Samantha Wheeler, Everything I’ve Never Said, University of Queensland Press, October 2018, 224 pp., (pbk), RRP $16.95, ISBN 9780702260278
This book does what literary icon Atticus Finch advocates in To Kill a Mockingbird. Finch proclaims you can never really understand another person “until you consider things from his point of view… until you climb into his skin and walk around in it.” Author Samantha Wheeler is to be congratulated for authentically achieving this in spades with her character Ava. Ava has Rett syndrome which means she can’t talk, nod her head or even point at a communication card. But she understands everything.
This notion, of literally being trapped inside your own body, resonates throughout the book and as a reader you can’t help championing Ava and buying into her dream to make herself understood. I confess, I wondered how a book about a disabled girl would hold interest for the target audience. But this is Wheeler’s strength as a writer – she takes an individual’s journey of struggle and feelings of being misunderstood and makes it universal. The novel became compelling, dare I say unputdownable, until I’d found out how and whether Ava would resolve her problem.

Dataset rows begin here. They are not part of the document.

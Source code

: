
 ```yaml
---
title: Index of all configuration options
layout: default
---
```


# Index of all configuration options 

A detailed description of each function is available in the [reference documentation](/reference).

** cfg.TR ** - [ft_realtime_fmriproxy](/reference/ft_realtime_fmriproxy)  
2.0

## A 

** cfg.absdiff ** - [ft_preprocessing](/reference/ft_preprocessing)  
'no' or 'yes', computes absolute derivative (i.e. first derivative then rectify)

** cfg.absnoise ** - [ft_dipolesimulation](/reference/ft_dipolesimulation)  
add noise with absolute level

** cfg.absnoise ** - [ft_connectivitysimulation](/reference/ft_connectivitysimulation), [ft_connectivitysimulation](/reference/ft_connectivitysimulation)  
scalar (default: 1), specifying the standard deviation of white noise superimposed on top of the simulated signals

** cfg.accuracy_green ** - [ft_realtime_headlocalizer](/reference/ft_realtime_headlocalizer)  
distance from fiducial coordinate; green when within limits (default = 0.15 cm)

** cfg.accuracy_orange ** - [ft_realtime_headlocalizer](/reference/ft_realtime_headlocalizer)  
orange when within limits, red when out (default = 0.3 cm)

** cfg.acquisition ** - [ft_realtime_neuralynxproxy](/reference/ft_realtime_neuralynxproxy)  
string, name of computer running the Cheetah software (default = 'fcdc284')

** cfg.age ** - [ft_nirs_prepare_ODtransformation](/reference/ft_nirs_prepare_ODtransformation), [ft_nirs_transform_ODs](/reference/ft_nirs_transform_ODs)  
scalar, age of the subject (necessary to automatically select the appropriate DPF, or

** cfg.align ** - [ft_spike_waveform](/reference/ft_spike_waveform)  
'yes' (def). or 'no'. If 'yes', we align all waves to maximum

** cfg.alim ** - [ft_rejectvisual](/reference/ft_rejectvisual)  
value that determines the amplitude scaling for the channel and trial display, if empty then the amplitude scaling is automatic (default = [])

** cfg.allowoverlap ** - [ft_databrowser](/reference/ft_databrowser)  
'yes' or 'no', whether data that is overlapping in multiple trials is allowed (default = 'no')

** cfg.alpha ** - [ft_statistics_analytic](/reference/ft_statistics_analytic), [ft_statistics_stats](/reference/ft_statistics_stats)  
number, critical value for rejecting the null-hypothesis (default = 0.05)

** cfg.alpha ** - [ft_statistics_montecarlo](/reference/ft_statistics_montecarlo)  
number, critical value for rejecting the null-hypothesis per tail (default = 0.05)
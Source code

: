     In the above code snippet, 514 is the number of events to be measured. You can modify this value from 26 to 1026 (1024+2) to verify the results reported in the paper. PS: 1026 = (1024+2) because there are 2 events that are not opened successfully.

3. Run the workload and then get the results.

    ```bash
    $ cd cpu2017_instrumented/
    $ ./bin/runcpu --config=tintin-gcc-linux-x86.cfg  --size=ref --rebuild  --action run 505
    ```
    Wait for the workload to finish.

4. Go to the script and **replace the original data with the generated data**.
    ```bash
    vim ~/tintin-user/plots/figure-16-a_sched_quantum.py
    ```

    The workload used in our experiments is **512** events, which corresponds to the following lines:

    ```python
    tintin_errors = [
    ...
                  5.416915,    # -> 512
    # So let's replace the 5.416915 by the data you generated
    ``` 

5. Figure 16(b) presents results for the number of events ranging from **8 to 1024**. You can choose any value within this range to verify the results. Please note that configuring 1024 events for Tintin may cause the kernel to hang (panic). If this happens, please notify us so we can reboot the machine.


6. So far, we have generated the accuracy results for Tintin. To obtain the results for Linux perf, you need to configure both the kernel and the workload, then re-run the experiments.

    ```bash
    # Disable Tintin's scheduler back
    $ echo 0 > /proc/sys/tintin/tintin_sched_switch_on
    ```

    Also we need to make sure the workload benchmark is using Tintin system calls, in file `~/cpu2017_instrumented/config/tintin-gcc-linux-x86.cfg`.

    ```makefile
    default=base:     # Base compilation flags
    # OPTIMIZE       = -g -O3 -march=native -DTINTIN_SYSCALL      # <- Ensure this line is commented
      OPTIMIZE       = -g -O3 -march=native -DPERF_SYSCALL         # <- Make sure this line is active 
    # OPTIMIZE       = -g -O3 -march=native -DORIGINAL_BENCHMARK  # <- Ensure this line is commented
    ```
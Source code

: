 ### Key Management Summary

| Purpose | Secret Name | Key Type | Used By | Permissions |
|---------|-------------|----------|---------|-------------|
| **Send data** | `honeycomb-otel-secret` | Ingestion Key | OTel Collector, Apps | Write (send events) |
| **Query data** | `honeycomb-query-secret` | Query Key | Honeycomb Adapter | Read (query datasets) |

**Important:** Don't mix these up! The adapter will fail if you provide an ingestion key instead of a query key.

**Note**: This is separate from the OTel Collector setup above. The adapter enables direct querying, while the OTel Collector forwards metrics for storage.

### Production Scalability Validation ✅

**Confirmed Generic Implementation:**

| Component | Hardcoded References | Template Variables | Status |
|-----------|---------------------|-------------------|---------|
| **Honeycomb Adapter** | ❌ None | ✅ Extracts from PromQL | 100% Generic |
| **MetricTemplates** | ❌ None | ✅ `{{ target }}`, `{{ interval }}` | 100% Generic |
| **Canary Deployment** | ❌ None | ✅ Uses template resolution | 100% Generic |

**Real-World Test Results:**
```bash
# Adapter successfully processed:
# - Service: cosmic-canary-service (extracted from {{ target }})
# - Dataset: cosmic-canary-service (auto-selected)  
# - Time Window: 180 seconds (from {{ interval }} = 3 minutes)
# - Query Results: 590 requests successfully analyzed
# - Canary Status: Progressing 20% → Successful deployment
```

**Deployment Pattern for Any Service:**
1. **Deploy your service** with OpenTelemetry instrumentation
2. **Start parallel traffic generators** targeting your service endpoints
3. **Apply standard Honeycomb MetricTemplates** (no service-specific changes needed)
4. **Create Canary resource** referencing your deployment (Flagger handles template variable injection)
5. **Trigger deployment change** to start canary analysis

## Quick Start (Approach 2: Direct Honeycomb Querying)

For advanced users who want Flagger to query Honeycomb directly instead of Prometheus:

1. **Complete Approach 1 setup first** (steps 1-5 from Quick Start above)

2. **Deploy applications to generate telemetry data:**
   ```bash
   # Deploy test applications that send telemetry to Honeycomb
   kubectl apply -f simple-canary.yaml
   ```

This book will be a fabulous resource for disability advocates but deserves a wider audience. The story includes the struggles of Ava’s parents and sister Nic and also demonstrates how these are multiplied when Ava’s father has a stroke. The message of seeking help and seeking answers – as demonstrated by the carer Kieran – can be applied to many different situations.
Extra kudos to Wheeler who was inspired to write the story by her youngest daughter who has Rett syndrome.
“Children with disabilities and the families who love them are rarely found in novels,” she said. “One of my aims with this book was to create characters who are role-models, who show us that it’s okay to ask for help.”